[SERVER-82866] Some vector values are getting rounded to the nearest int, causing a BSON type error at $vectorSearch query time Created: 30/Oct/23  Updated: 22/Nov/23

Status: Needs Verification
Project: Core Server
Component/s: None
Affects Version/s: None
Fix Version/s: None

Type: Bug Priority: Major - P3
Reporter: Henry Weller Assignee: Henry Weller
Resolution: Unresolved Votes: 0
Labels: internal-user
Remaining Estimate: Not Specified
Time Spent: Not Specified
Original Estimate: Not Specified

Attachments: PNG File Screenshot from 2023-11-21 08-46-56.png    
Assigned Teams:
Server Triage
Participants:

 Description   

What problem are you facing?

Floating point numbers within vector embedding being converted to integers, causing BSON type issue at query time when executing $vectorSearch.

$vectorSearch:MongoServerError: BSON field '$vectorSearch.queryVector.117' is the wrong type 'int', expected type 'double'

{{}}

Manually replacing each instance of -1, 0, or 1 with a floating point number of similar value resolves the problem, which suggests that there is some implicit type conversion happening on the node side.

What driver and relevant dependency versions are you using?

 

{{}}

node --version
v20.5.1cat package.json 
{
"dependencies": {
"dotenv": "^16.1.3",
"mongodb": "^5.7.0",
"graphviz": "^0.0.9",
"canvas": "^2.11.2",
"@aws-sdk/client-bedrock-runtime": "^3.433.0"
}
}MongoDB 7.0.2 (on Atlas M10)AWS Bedrock Embeddings Model:  amazon.titan-embed-text-v1

Steps to reproduce?

Execute $vectorSearch on embeddings produced from the linked embedding model.



 Comments   
Comment by Paul Done [ 22/Nov/23 ]

Reproducer provided 

Comment by Henry Weller [ 20/Nov/23 ]

Reassigning to Paul Done to provide more details on how he was able to produce this for the sake of those following this ticket

Comment by Paul Done [ 15/Nov/23 ]

henry.weller@mongodb.com thoughts on this? ^

Comment by Paul Done [ 02/Nov/23 ]

henry.weller@mongodb.com this will be a problem for our users of $vectorSearch because when they receive the embeddings from the LLM for their "query string" they will have to write code that walks all 1536 elements in the array and BSON-ifies each number to BSON Doubles. This seems alike a BIG problem for our Vector Search story.

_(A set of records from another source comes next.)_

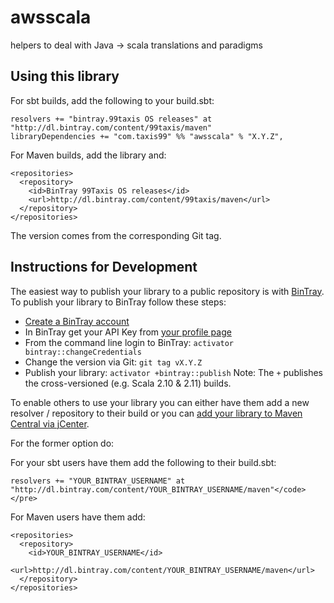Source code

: # awsscala

helpers to deal with Java -> scala translations and paradigms


## Using this library

For sbt builds, add the following to your build.sbt:

    resolvers += "bintray.99taxis OS releases" at "http://dl.bintray.com/content/99taxis/maven"
    libraryDependencies += "com.taxis99" %% "awsscala" % "X.Y.Z",

For Maven builds, add the library and:

    <repositories>
      <repository>
        <id>BinTray 99Taxis OS releases</id>
        <url>http://dl.bintray.com/content/99taxis/maven</url>
      </repository>
    </repositories>

The version comes from the corresponding Git tag.

## Instructions for Development

The easiest way to publish your library to a public repository is with [BinTray](https://bintray.com/).
To publish your library to BinTray follow these steps:

* [Create a BinTray account](https://bintray.com/)
* In BinTray get your API Key from [your profile page](https://bintray.com/profile/edit)
* From the command line login to BinTray: `activator bintray::changeCredentials`
* Change the version via Git:  `git tag vX.Y.Z`
* Publish your library: `activator +bintray::publish`
                Note: The `+` publishes the cross-versioned (e.g. Scala 2.10 & 2.11) builds.
                
                
To enable others to use your library you can either have them add a new resolver / repository to their build or you can [add your library to Maven Central via jCenter](http://blog.bintray.com/2014/02/11/bintray-as-pain-free-gateway-to-maven-central/).

For the former option do:

For your sbt users have them add the following to their build.sbt:

    resolvers += "YOUR_BINTRAY_USERNAME" at "http://dl.bintray.com/content/YOUR_BINTRAY_USERNAME/maven"</code></pre>

For Maven users have them add:

    <repositories>
      <repository>
        <id>YOUR_BINTRAY_USERNAME</id>
        <url>http://dl.bintray.com/content/YOUR_BINTRAY_USERNAME/maven</url>
      </repository>
    </repositories>

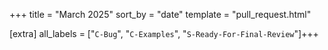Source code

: +++
title = "March 2025"
sort_by = "date"
template = "pull_request.html"

[extra]
all_labels = ["`C-Bug`", "`C-Examples`", "`S-Ready-For-Final-Review`"]+++
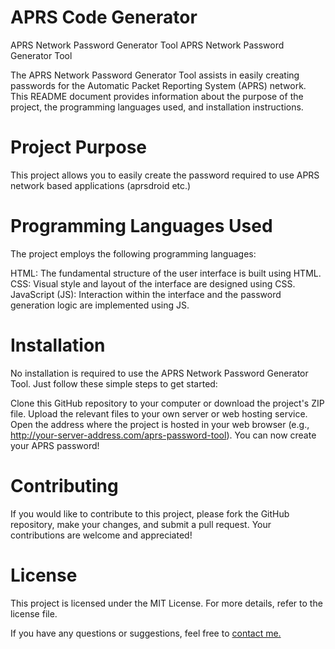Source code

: # APRS Code Generator
 
APRS Network Password Generator Tool
APRS Network Password Generator Tool

The APRS Network Password Generator Tool assists in easily creating passwords for the Automatic Packet Reporting System (APRS) network. This README document provides information about the purpose of the project, the programming languages used, and installation instructions.

# Project Purpose
This project allows you to easily create the password required to use APRS network based applications (aprsdroid etc.)

# Programming Languages Used
The project employs the following programming languages:

HTML: The fundamental structure of the user interface is built using HTML. <br>
CSS: Visual style and layout of the interface are designed using CSS. <br>
JavaScript (JS): Interaction within the interface and the password generation logic are implemented using JS.

# Installation
No installation is required to use the APRS Network Password Generator Tool. Just follow these simple steps to get started:

Clone this GitHub repository to your computer or download the project's ZIP file.
Upload the relevant files to your own server or web hosting service.
Open the address where the project is hosted in your web browser (e.g., http://your-server-address.com/aprs-password-tool).
You can now create your APRS password!

# Contributing
If you would like to contribute to this project, please fork the GitHub repository, make your changes, and submit a pull request. Your contributions are welcome and appreciated!

# License
This project is licensed under the MIT License. For more details, refer to the license file.

If you have any questions or suggestions, feel free to <a href="mailto:ta4aqg@erkinmercan.com.tr" target="_blank" class="dis-link">contact me.</a>
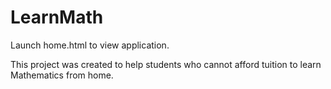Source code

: # LearnMath
Launch home.html to view application.

This project was created to help students who cannot afford tuition to learn Mathematics from home.
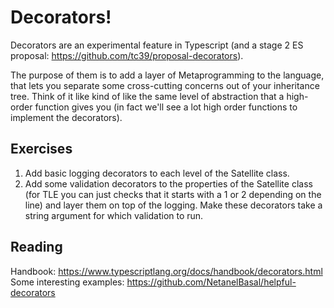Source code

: # Decorators!

Decorators are an experimental feature in Typescript (and a stage 2 ES proposal: https://github.com/tc39/proposal-decorators).

The purpose of them is to add a layer of Metaprogramming to the language, that lets you separate some cross-cutting concerns out of your inheritance tree. Think of it like kind of like the same level of abstraction that a high-order function gives you (in fact we'll see a lot high order functions to implement the decorators).

## Exercises

1.  Add basic logging decorators to each level of the Satellite class.
2.  Add some validation decorators to the properties of the Satellite class (for TLE you can just checks that it starts with a 1 or 2 depending on the line) and layer them on top of the logging. Make these decorators take a string argument for which validation to run.

## Reading

Handbook: https://www.typescriptlang.org/docs/handbook/decorators.html
Some interesting examples: https://github.com/NetanelBasal/helpful-decorators
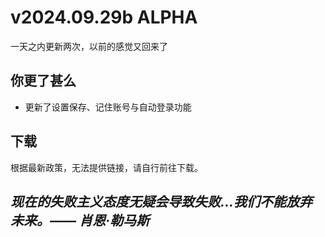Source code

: # v2024.09.29b ALPHA
一天之内更新两次，以前的感觉又回来了

## 你更了甚么
- 更新了设置保存、记住账号与自动登录功能

## 下载
根据最新政策，无法提供链接，请自行前往下载。
## ***现在的失败主义态度无疑会导致失败…我们不能放弃未来。—— 肖恩·勒马斯***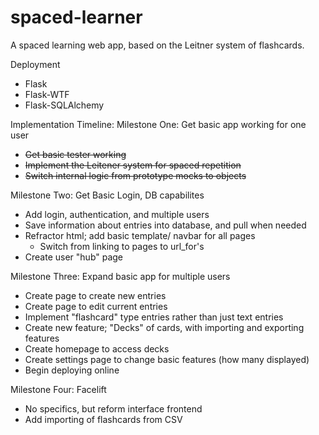 # spaced-learner
A spaced learning web app, based on the Leitner system of flashcards.


Deployment
 - Flask
 - Flask-WTF
 - Flask-SQLAlchemy

Implementation Timeline:
Milestone One: Get basic app working for one user
 - ~~Get basic tester working~~
 - ~~Implement the Leitener system for spaced repetition~~
 - ~~Switch internal logic from prototype mocks to objects~~
 
Milestone Two: Get Basic Login, DB capabilites
 - Add login, authentication, and multiple users
 - Save information about entries into database, and pull when needed
 - Refractor html; add basic template/ navbar for all pages
    - Switch from linking to pages to url_for's
 - Create user "hub" page


Milestone Three: Expand basic app for multiple users
 - Create page to create new entries
 - Create page to edit current entries
 - Implement "flashcard" type entries rather than just text entries
 - Create new feature; "Decks" of cards, with importing and exporting features
 - Create homepage to access decks
 - Create settings page to change basic features (how many displayed)
 - Begin deploying online
 
Milestone Four: Facelift
 - No specifics, but reform interface frontend
 - Add importing of flashcards from CSV
 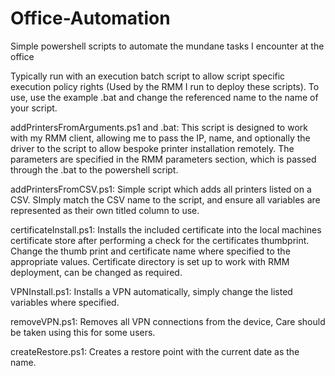 # Office-Automation
Simple powershell scripts to automate the mundane tasks I encounter at the office

Typically run with an execution batch script to allow script specific execution policy rights (Used by the RMM I run to deploy these scripts).
To use, use the example .bat and change the referenced name to the name of your script.

addPrintersFromArguments.ps1 and .bat:
This script is designed to work with my RMM client, allowing me to pass the IP, name, and optionally the driver to the script to allow bespoke printer installation remotely.
The parameters are specified in the RMM parameters section, which is passed through the .bat to the powershell script.

addPrintersFromCSV.ps1:
Simple script which adds all printers listed on a CSV. SImply match the CSV name to the script, and ensure all variables are represented as their own titled column to use.

certificateInstall.ps1:
Installs the included certificate into the local machines certificate store after performing a check for the certificates thumbprint. Change the thumb print and certificate name where specified to the appropriate values. Certificate directory is set up to work with RMM deployment, can be changed as required.

VPNInstall.ps1: 
Installs a VPN automatically, simply change the listed variables where specified.

removeVPN.ps1:
Removes all VPN connections from the device, Care should be taken using this for some users.

createRestore.ps1:
Creates a restore point with the current date as the name.

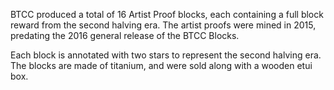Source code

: BTCC produced a total of 16 Artist Proof blocks, each containing a full block reward from the second halving era. The artist proofs were mined in 2015, predating the 2016 general release of the BTCC Blocks.

Each block is annotated with two stars to represent the second halving era. The blocks are made of titanium, and were sold along with a wooden etui box.
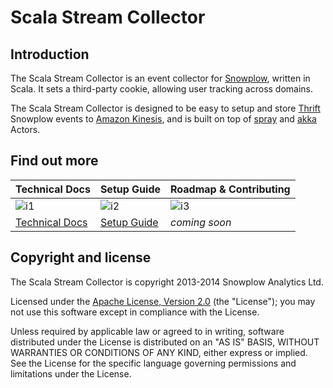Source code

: # Scala Stream Collector

## Introduction

The Scala Stream Collector is an event collector for [Snowplow][snowplow], written in Scala.
It sets a third-party cookie, allowing user tracking across domains.

The Scala Stream Collector is designed to be easy to setup and store [Thrift][thrift] Snowplow events to [Amazon Kinesis][kinesis],
and is built on top of [spray][spray] and [akka][akka] Actors. 

## Find out more

| Technical Docs              | Setup Guide           | Roadmap & Contributing               |
|-----------------------------|-----------------------|--------------------------------------|
| ![i1][techdocs-image]      | ![i2][setup-image]   | ![i3][roadmap-image]                |
| [Technical Docs][techdocs] | [Setup Guide][setup] | _coming soon_                        |

## Copyright and license

The Scala Stream Collector is copyright 2013-2014 Snowplow Analytics Ltd.

Licensed under the [Apache License, Version 2.0][license] (the "License");
you may not use this software except in compliance with the License.

Unless required by applicable law or agreed to in writing, software
distributed under the License is distributed on an "AS IS" BASIS,
WITHOUT WARRANTIES OR CONDITIONS OF ANY KIND, either express or implied.
See the License for the specific language governing permissions and
limitations under the License.

[snowplow]: http://snowplowanalytics.com

[thrift]: http://thrift.apache.org
[kinesis]: http://aws.amazon.com/kinesis
[spray]: http://spray.io/
[akka]: http://akka.io/

[techdocs-image]: https://d3i6fms1cm1j0i.cloudfront.net/github/images/techdocs.png
[setup-image]: https://d3i6fms1cm1j0i.cloudfront.net/github/images/setup.png
[roadmap-image]: https://d3i6fms1cm1j0i.cloudfront.net/github/images/roadmap.png
[contributing-image]: https://d3i6fms1cm1j0i.cloudfront.net/github/images/contributing.png

[techdocs]: https://github.com/snowplow/snowplow/wiki/Scala-Stream-collector
[setup]: https://github.com/snowplow/snowplow/wiki/Setting-up-the-Scala-Stream-collector
[roadmap]: https://github.com/snowplow/snowplow/wiki/Scala-Stream-collector-roadmap
[contributing]: https://github.com/snowplow/snowplow/wiki/Scala-Stream-collector-contributing

[license]: http://www.apache.org/licenses/LICENSE-2.0
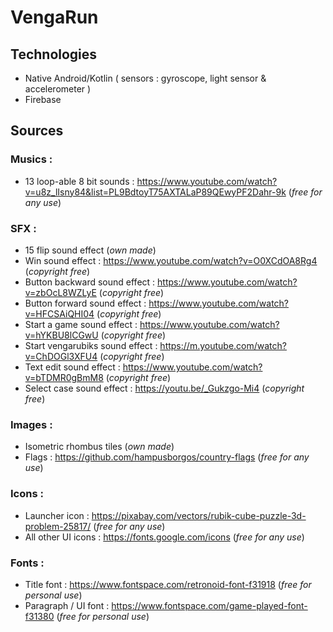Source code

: # VengaRun



## Technologies
- Native Android/Kotlin ( sensors : gyroscope, light sensor & accelerometer )
- Firebase


## Sources

### Musics :
- 13 loop-able 8 bit sounds : https://www.youtube.com/watch?v=u8z_lIsny84&list=PL9BdtoyT75AXTALaP89QEwyPF2Dahr-9k (*free for any use*)

### SFX :
- 15 flip sound effect (*own made*)
- Win sound effect : https://www.youtube.com/watch?v=O0XCdOA8Rg4 (*copyright free*)
- Button backward sound effect : https://www.youtube.com/watch?v=zbOcL8WZLyE (*copyright free*)
- Button forward sound effect : https://www.youtube.com/watch?v=HFCSAiQHI04 (*copyright free*)
- Start a game sound effect : https://www.youtube.com/watch?v=hYKBU8lCGwU (*copyright free*)
- Start vengarubiks sound effect : https://m.youtube.com/watch?v=ChDOGl3XFU4 (*copyright free*)
- Text edit sound effect : https://www.youtube.com/watch?v=bTDMR0gBmM8 (*copyright free*)
- Select case sound effect : https://youtu.be/_Gukzgo-Mi4 (*copyright free*)

### Images :
- Isometric rhombus tiles (*own made*)
- Flags : https://github.com/hampusborgos/country-flags (*free for any use*)

### Icons :
- Launcher icon :  https://pixabay.com/vectors/rubik-cube-puzzle-3d-problem-25817/  (*free for any use*)
- All other UI icons : https://fonts.google.com/icons (*free for any use*)

### Fonts :
- Title font : https://www.fontspace.com/retronoid-font-f31918 (*free for personal use*)
- Paragraph / UI font : https://www.fontspace.com/game-played-font-f31380  (*free for personal use*)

Comment by Durran Jordan [ 31/Oct/23 ]

Hi henry.weller@mongodb.com. The Node driver does not perform any special conversion of values for specific aggregation stages, so the application must force the correct types. -1, 0, 1 will always be assumed to be int32 so the app must force doubles by making them floating point numbers or specifically using the Double constructor. Example:

import { Double } from 'bson';
const value = new Double(1);

Comment by PM Bot [ 30/Oct/23 ]

Hi henry.weller@mongodb.com, thank you for submitting this ticket! The team is going to investigate and reply back with more info after the investigation is completed.

Generated at Thu Feb 08 06:50:30 UTC 2024 using Jira 9.7.1#970001-sha1:2222b88b221c4928ef0de3161136cc90c8356a66.